Bismillah walhamdulillah,
Tumben-tumbenan ini, baca Qur'an bisa bikin ati ngerasa tenterem benerrrrrrr....
Terima kasih ya Allah,
Terima kasih ya Allah,
Aku mulai diberi kesempatan lagi untuk bisa menikmati tadarus alQuran. Sekalipun aku tak tahu, atau belum tahu,, apa sebenernya maksud ayat2 yang aku baca.
Aku sudah kehilangan kenikmatan ini selama tujuh tahun terakhir. Bahkan, selama ini, aktifitas membaca alQuran kurasakan sebagai hal yang membosankan. Target mengkhatamkan alQuran pun beberapa kali kurevisi sendiri. Hingga akhirnya, dalam 7 tahun ini, (Diluar dari tilawah jama'i), aku benar-benar gagal khatam. Aku tak yakin, mungkin sekali dua kali pernah, tapi aku sudah lupa, sepertinya memang sudah tak pernah lagi. Sudah sejak sangat lama, terakhir yang masih kuingat adalah waktu libur lulusan SMA...
Aku malu sekali kalo inget Almarhum Mbah Kyai Syahro, Guruku yang sangat kuhormati. Semasa SMA dulu, beliau lah yang memotivasiku untuk rajin tadarussan, sehingga bukan sesuatu yang mustahal untuk bisa khatam sekali dalam sebulan, bahkan lebih cepat dari itu. Maksimal 3 bulan lah untuk sekali khatam...

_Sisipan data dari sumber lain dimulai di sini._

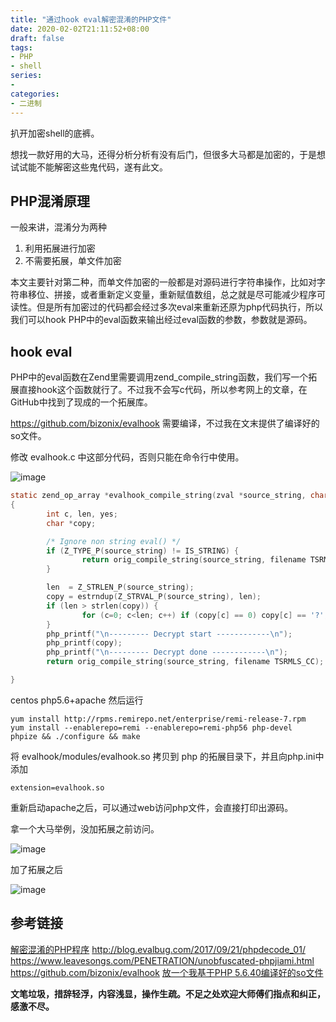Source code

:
 ```yaml
---
title: "通过hook eval解密混淆的PHP文件"
date: 2020-02-02T21:11:52+08:00
draft: false
tags:
- PHP
- shell
series:
-
categories:
- 二进制
---
```


扒开加密shell的底裤。

<!--more-->

想找一款好用的大马，还得分析分析有没有后门，但很多大马都是加密的，于是想试试能不能解密这些鬼代码，遂有此文。

## PHP混淆原理
一般来讲，混淆分为两种
1. 利用拓展进行加密
2. 不需要拓展，单文件加密

本文主要针对第二种，而单文件加密的一般都是对源码进行字符串操作，比如对字符串移位、拼接，或者重新定义变量，重新赋值数组，总之就是尽可能减少程序可读性。但是所有加密过的代码都会经过多次eval来重新还原为php代码执行，所以我们可以hook PHP中的eval函数来输出经过eval函数的参数，参数就是源码。

## hook eval
PHP中的eval函数在Zend里需要调用zend_compile_string函数，我们写一个拓展直接hook这个函数就行了。不过我不会写c代码，所以参考网上的文章，在GitHub中找到了现成的一个拓展库。

https://github.com/bizonix/evalhook 需要编译，不过我在文末提供了编译好的so文件。

修改 evalhook.c 中这部分代码，否则只能在命令行中使用。

![image](https://y4er.com/img/uploads/20200202214739.png)

```c
static zend_op_array *evalhook_compile_string(zval *source_string, char *filename TSRMLS_DC)
{
        int c, len, yes;
        char *copy;

        /* Ignore non string eval() */
        if (Z_TYPE_P(source_string) != IS_STRING) {
                return orig_compile_string(source_string, filename TSRMLS_CC);
        }

        len  = Z_STRLEN_P(source_string);
        copy = estrndup(Z_STRVAL_P(source_string), len);
        if (len > strlen(copy)) {
                for (c=0; c<len; c++) if (copy[c] == 0) copy[c] == '?';
        }
        php_printf("\n--------- Decrypt start ------------\n");
        php_printf(copy);
        php_printf("\n--------- Decrypt done ------------\n");
        return orig_compile_string(source_string, filename TSRMLS_CC);

}
```
centos php5.6+apache 然后运行
```
yum install http://rpms.remirepo.net/enterprise/remi-release-7.rpm
yum install --enablerepo=remi --enablerepo=remi-php56 php-devel
phpize && ./configure && make
```
将 evalhook/modules/evalhook.so 拷贝到 php 的拓展目录下，并且向php.ini中添加

```
extension=evalhook.so
```

重新启动apache之后，可以通过web访问php文件，会直接打印出源码。

拿一个大马举例，没加拓展之前访问。

![image](https://y4er.com/img/uploads/20200202217147.png)

加了拓展之后

![image](https://y4er.com/img/uploads/20200202211173.png)

## 参考链接
[解密混淆的PHP程序](http://weaponx.site/2018/04/27/%E8%A7%A3%E5%AF%86%E6%B7%B7%E6%B7%86%E7%9A%84PHP%E7%A8%8B%E5%BA%8F/)
http://blog.evalbug.com/2017/09/21/phpdecode_01/
https://www.leavesongs.com/PENETRATION/unobfuscated-phpjiami.html
https://github.com/bizonix/evalhook
[放一个我基于PHP 5.6.40编译好的so文件](https://gitee.com/Y4er/static/raw/master/hook.so)

**文笔垃圾，措辞轻浮，内容浅显，操作生疏。不足之处欢迎大师傅们指点和纠正，感激不尽。**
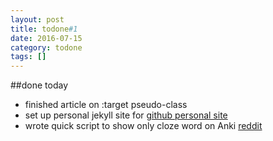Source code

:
 ```yaml
---
layout: post
title: todone#1
date: 2016-07-15
category: todone
tags: []
---
```



##done today
- finished article on :target pseudo-class
- set up personal jekyll site for [github personal site](http://btmbtm.github.io/)
- wrote quick script to show only cloze word on Anki [reddit](https://www.reddit.com/r/Anki/comments/4t6fpt/is_there_a_field_for_a_cloze_deletion_answer/)
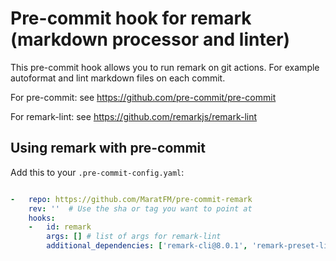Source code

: # Pre-commit hook for remark (markdown processor and linter)

This pre-commit hook allows you to run remark on git actions. For example autoformat and lint markdown files on each commit.

For pre-commit: see https://github.com/pre-commit/pre-commit

For remark-lint: see https://github.com/remarkjs/remark-lint


## Using remark with pre-commit

Add this to your `.pre-commit-config.yaml`:
```yaml

-   repo: https://github.com/MaratFM/pre-commit-remark
    rev: ''  # Use the sha or tag you want to point at
    hooks:
    -   id: remark
        args: [] # list of args for remark-lint
        additional_dependencies: ['remark-cli@8.0.1', 'remark-preset-lint-recommended@4.0.1'] # use latest version and add additional plugins here 
 ```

Tujuh tahun yang lalu,, aku, Agus yang masih berusia belasan tahun, mulai merantau ke tanah orang. Dan ternyata, aku belum siap untuk lepas dari pengawasan orang tua / wali. Ini point terpenting dari simpulanku malam ini. Aku merasa perlu mencatatnya, semoga aku masih ingat ini satu hari nanti "kalo2" dikaruniai anak dan anakku beranjak gede. Aku harus mempertimbangkan ini. Aku tak ingin anakku mengalami siklus jatuh-terjerembab seperti aku. Rencananya, aku harus bisa memastikan, jika anakku kelak harus merantau sebelum matang secara mental, dia harus mendapat wali yang baik, berada di lingkungan yang baik, dan semoga segalanya juga baik.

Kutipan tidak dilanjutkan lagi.